> Directions for this task
Exactly as written, return every line of the data below apart from the pictures.

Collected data
:::::
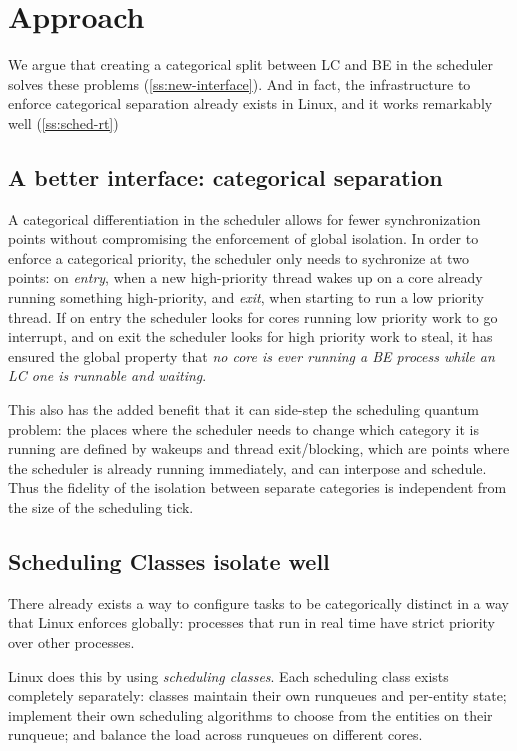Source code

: \section{Approach}\label{s:approach}

We argue that creating a categorical split between LC and BE in the scheduler
solves these problems (\autoref{ss:new-interface}). And in fact, the
infrastructure to enforce categorical separation already exists in Linux, and it
works remarkably well (\autoref{ss:sched-rt})

\subsection{A better interface: categorical separation}\label{ss:new-interface}

A categorical differentiation in the scheduler allows for fewer synchronization
points without compromising the enforcement of global isolation. In order to
enforce a categorical priority, the scheduler only needs to sychronize at two
points: on \textit{entry}, when a new high-priority thread wakes up on a core
already running something high-priority, and \textit{exit}, when starting to run
a low priority thread. If on entry the scheduler looks for cores running low
priority work to go interrupt, and on exit the scheduler looks for high priority
work to steal, it has ensured the global property that \textit{no core is ever
running a BE process while an LC one is runnable and waiting}.

This also has the added benefit that it can side-step the scheduling quantum
problem: the places where the scheduler needs to change which category it is
running are defined by wakeups and thread exit/blocking, which are points where
the scheduler is already running immediately, and can interpose and schedule.
Thus the fidelity of the isolation between separate categories is independent
from the size of the scheduling tick.


\subsection{Scheduling Classes isolate well}\label{ss:sched-rt}

There already exists a way to configure tasks to be categorically distinct in a
way that Linux enforces globally: processes that run in real time have strict
priority over other processes.

Linux does this by using \textit{scheduling classes}. Each scheduling class
exists completely separately: classes maintain their own runqueues and
per-entity state; implement their own scheduling algorithms to choose from the
entities on their runqueue; and balance the load across runqueues on different
cores.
:::::
> Result for this task
Source code

: \section{Approach}\label{s:approach}

We argue that creating a categorical split between LC and BE in the scheduler
solves these problems (\autoref{ss:new-interface}). And in fact, the
infrastructure to enforce categorical separation already exists in Linux, and it
works remarkably well (\autoref{ss:sched-rt})

\subsection{A better interface: categorical separation}\label{ss:new-interface}

A categorical differentiation in the scheduler allows for fewer synchronization
points without compromising the enforcement of global isolation. In order to
enforce a categorical priority, the scheduler only needs to sychronize at two
points: on \textit{entry}, when a new high-priority thread wakes up on a core
already running something high-priority, and \textit{exit}, when starting to run
a low priority thread. If on entry the scheduler looks for cores running low
priority work to go interrupt, and on exit the scheduler looks for high priority
work to steal, it has ensured the global property that \textit{no core is ever
running a BE process while an LC one is runnable and waiting}.

This also has the added benefit that it can side-step the scheduling quantum
problem: the places where the scheduler needs to change which category it is
running are defined by wakeups and thread exit/blocking, which are points where
the scheduler is already running immediately, and can interpose and schedule.
Thus the fidelity of the isolation between separate categories is independent
from the size of the scheduling tick.


\subsection{Scheduling Classes isolate well}\label{ss:sched-rt}

There already exists a way to configure tasks to be categorically distinct in a
way that Linux enforces globally: processes that run in real time have strict
priority over other processes.

Linux does this by using \textit{scheduling classes}. Each scheduling class
exists completely separately: classes maintain their own runqueues and
per-entity state; implement their own scheduling algorithms to choose from the
entities on their runqueue; and balance the load across runqueues on different
cores.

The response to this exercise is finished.